Cardioversion électrique pour la fibrillation auriculaire. Reste-t-il des indications après l’étude AFFIRM ? | Revista Española de Cardiología
La fibrillation auriculaire est l’arythmie la plus courante rencontrée en pratique clinique. Elle double le taux de mortalité chez les patients atteints et cette affection est associée à un risque accru d’accident vasculaire cérébral. Au cours de la dernière décennie, les spécialistes de l’arythmie se sont attachés à déterminer l’étiologie et la physiopathologie de cette maladie. Ces efforts ont permis de jeter un regard neuf sur l’apparition, la perpétuation et le traitement de cette arythmie. Jusqu’à présent, cependant, la plupart des patients ont reçu un traitement traditionnel, c’est-à-dire des médicaments antiarythmiques et/ou une cardioversion électrique. La cardioversion électrique de la fibrillation auriculaire persistante est un traitement très efficace pour rétablir le rythme sinusal, bien que les récidives soient fréquentes.

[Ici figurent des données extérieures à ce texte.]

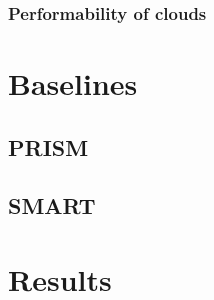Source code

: \subsubsection{Performability of clouds}

\section{Baselines}

\subsection{PRISM}

\subsection{SMART}

\section{Results}
\label{sec:evaluation:results}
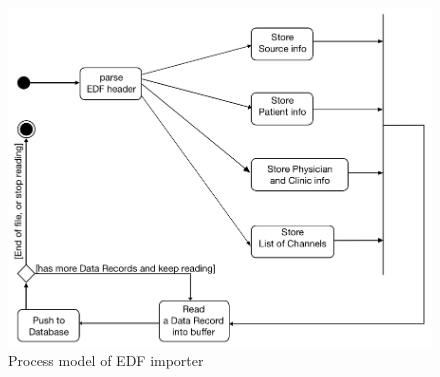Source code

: \begin{figure}[ht]
    \centering
    \includegraphics[width=1.0\textwidth]{Figures/EDFImporter.png}
    \caption{Process model of EDF importer}
    \label{fig:Figures/EDFImporter}
\end{figure}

De nombreuses récidives sont une conséquence clinique du remodelage électrique du tissu auriculaire, avec un raccourcissement de la période réfractaire.
L’un des problèmes cliniques auxquels nous sommes confrontés face à la fibrillation auriculaire est d’établir une classification ayant des implications pronostiques et thérapeutiques. La nouvelle classification clinique de la fibrillation auriculaire affirme que l’affection peut être paroxystique (généralement autolimitée, avec des épisodes qui durent moins de sept jours), persistante (non autolimitée, qui dure plus de sept jours) ou permanente, dans laquelle aucune cardioversion n’est effectuée ou la fréquence cardiaque est maintenue et le patient continue avec une fibrillation auriculaire chronique. On sait que lorsque l’épisode de fibrillation auriculaire persiste pendant plus d’un an, les chances de maintenir ensuite un rythme sinusal diminuent régulièrement.

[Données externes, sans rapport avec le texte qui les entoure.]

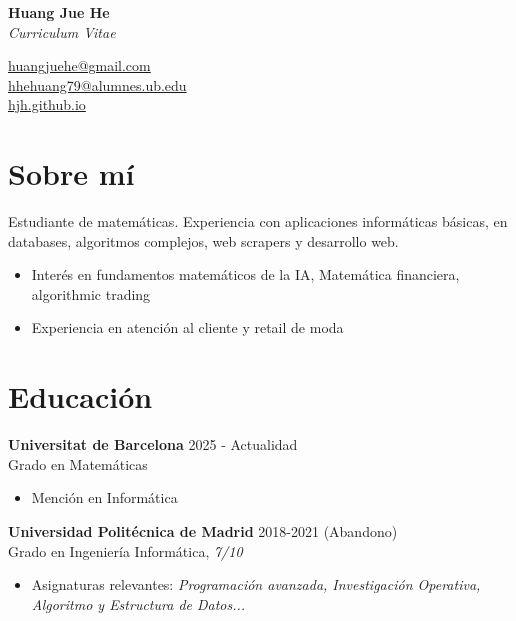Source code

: \documentclass[11pt,a4paper]{article}
\newcommand{\link}[2]{\href{#1}{#2}}
\begin{document}
\sloppy

\noindent
\begin{minipage}[t]{0.5\textwidth}
    \Huge \textbf{Huang Jue He} \\[6pt]
    \large \textit{Curriculum Vitae}
\end{minipage}
\begin{minipage}[t]{0.5\textwidth}
    \raggedleft
    \link{mailto:huangjuehe@gmail.com}{huangjuehe@gmail.com} \\
    \link{mailto:hhehuang79@alumnes.ub.edu}{hhehuang79@alumnes.ub.edu} \\
    \link{https://hjh.github.io/}{hjh.github.io} \\
\end{minipage}

\section*{Sobre mí}
Estudiante de matemáticas. Experiencia con aplicaciones informáticas básicas, en databases, algoritmos complejos, web scrapers y desarrollo web.
\begin{itemize}[label=-]
    \item Interés en fundamentos matemáticos de la IA, Matemática financiera, algorithmic trading
    \item Experiencia en atención al cliente y retail de moda
\end{itemize}

\section*{Educación}

\textbf{Universitat de Barcelona} \hfill 2025 - Actualidad \\
Grado en Matemáticas
\begin{itemize}[label=-]
    \item Mención en Informática
\end{itemize}

\noindent
\textbf{Universidad Politécnica de Madrid} \hfill 2018-2021 (Abandono) \\
Grado en Ingeniería Informática, \textit{7/10}
\begin{itemize}[label=-]
    \item Asignaturas relevantes: \textit{Programación avanzada, Investigación Operativa, Algoritmo y Estructura de Datos...}
\end{itemize}
\end{document}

Les options thérapeutiques pour le traitement de la fibrillation auriculaire ont fait l’objet d’une étude clinique publiée récemment dans le New England Journal of Medicine : L’essai AFFIRM (Atrial Fibrillation Follow-up Investigation of Rhythm Management).1 L’étude AFFIRM a tenté de déterminer si la cardioversion électrique et les médicaments antiarythmiques pour maintenir le rythme sinusal étaient meilleurs que les médicaments pour ralentir la conduction du nœud auriculo-ventriculaire, contrôlant ainsi la réponse ventriculaire. Cette étude multicentrique randomisée a comparé les deux stratégies thérapeutiques chez des patients souffrant de fibrillation auriculaire et présentant un risque élevé d’accident vasculaire cérébral ou de décès.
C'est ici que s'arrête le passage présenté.